*Your objective*
Where a line of the data below has the string "derecha", copy that line.

/---

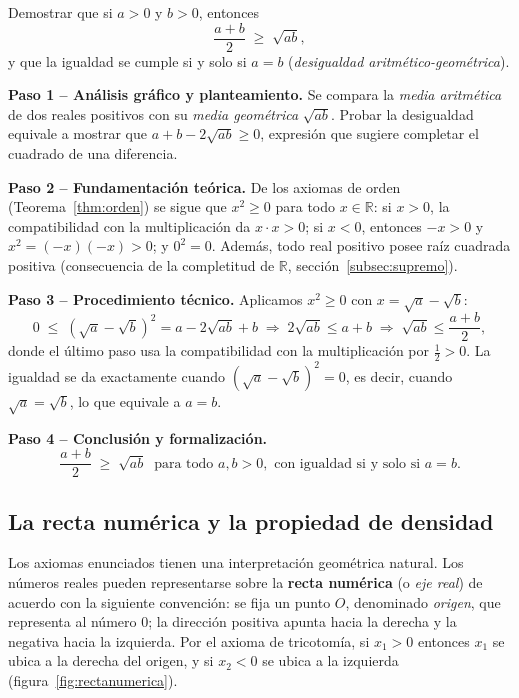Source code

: \begin{example} Demostrar que si $a > 0$ y $b > 0$, entonces
\[
   \frac{a+b}{2} \;\geq\; \sqrt{ab},
\]
y que la igualdad se cumple si y solo si $a = b$
(\emph{desigualdad aritmético-geométrica}).

\begin{myproof}
\textbf{Paso 1 – Análisis gráfico y planteamiento.}
Se compara la \emph{media aritmética} de dos reales positivos con su
\emph{media geométrica} $\sqrt{ab}$. Probar la desigualdad equivale a
mostrar que $a + b - 2\sqrt{ab} \geq 0$, expresión que sugiere completar el
cuadrado de una diferencia.

\textbf{Paso 2 – Fundamentación teórica.}
De los axiomas de orden (Teorema~\ref{thm:orden}) se sigue que
$x^2 \geq 0$ para todo $x \in \mathbb{R}$: si $x > 0$, la compatibilidad
con la multiplicación da $x \cdot x > 0$; si $x < 0$, entonces $-x > 0$ y
$x^2 = (-x)(-x) > 0$; y $0^2 = 0$. Además, todo real positivo posee raíz
cuadrada positiva (consecuencia de la completitud de $\mathbb{R}$,
sección~\ref{subsec:supremo}).

\textbf{Paso 3 – Procedimiento técnico.}
Aplicamos $x^2 \geq 0$ con $x = \sqrt{a} - \sqrt{b}$:
\[
   0 \;\leq\; \left(\sqrt{a}-\sqrt{b}\right)^2 = a - 2\sqrt{ab} + b
   \;\Rightarrow\; 2\sqrt{ab} \leq a + b
   \;\Rightarrow\; \sqrt{ab} \leq \frac{a+b}{2},
\]
donde el último paso usa la compatibilidad con la multiplicación por
$\tfrac{1}{2} > 0$. La igualdad se da exactamente cuando
$\left(\sqrt{a}-\sqrt{b}\right)^2 = 0$, es decir, cuando
$\sqrt{a} = \sqrt{b}$, lo que equivale a $a = b$.

\textbf{Paso 4 – Conclusión y formalización.}
\[
   \boxed{\frac{a+b}{2} \;\geq\; \sqrt{ab} \;\; \text{para todo } a, b > 0,
   \text{ con igualdad si y solo si } a = b.}
\]
\end{myproof}
\end{example}

\subsection{La recta numérica y la propiedad de densidad}

Los axiomas enunciados tienen una interpretación geométrica natural. Los
números reales pueden representarse sobre la \textbf{recta numérica}
(o \textit{eje real}) de acuerdo con la siguiente convención: se fija un punto
$O$, denominado \textit{origen}, que representa al número $0$; la dirección
positiva apunta hacia la derecha y la negativa hacia la izquierda. Por el
axioma de tricotomía, si $x_1 > 0$ entonces $x_1$ se ubica a la derecha del
origen, y si $x_2 < 0$ se ubica a la izquierda
(figura~\ref{fig:rectanumerica}).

\---

*Response to the exercise*
positiva apunta hacia la derecha y la negativa hacia la izquierda. Por el
axioma de tricotomía, si $x_1 > 0$ entonces $x_1$ se ubica a la derecha del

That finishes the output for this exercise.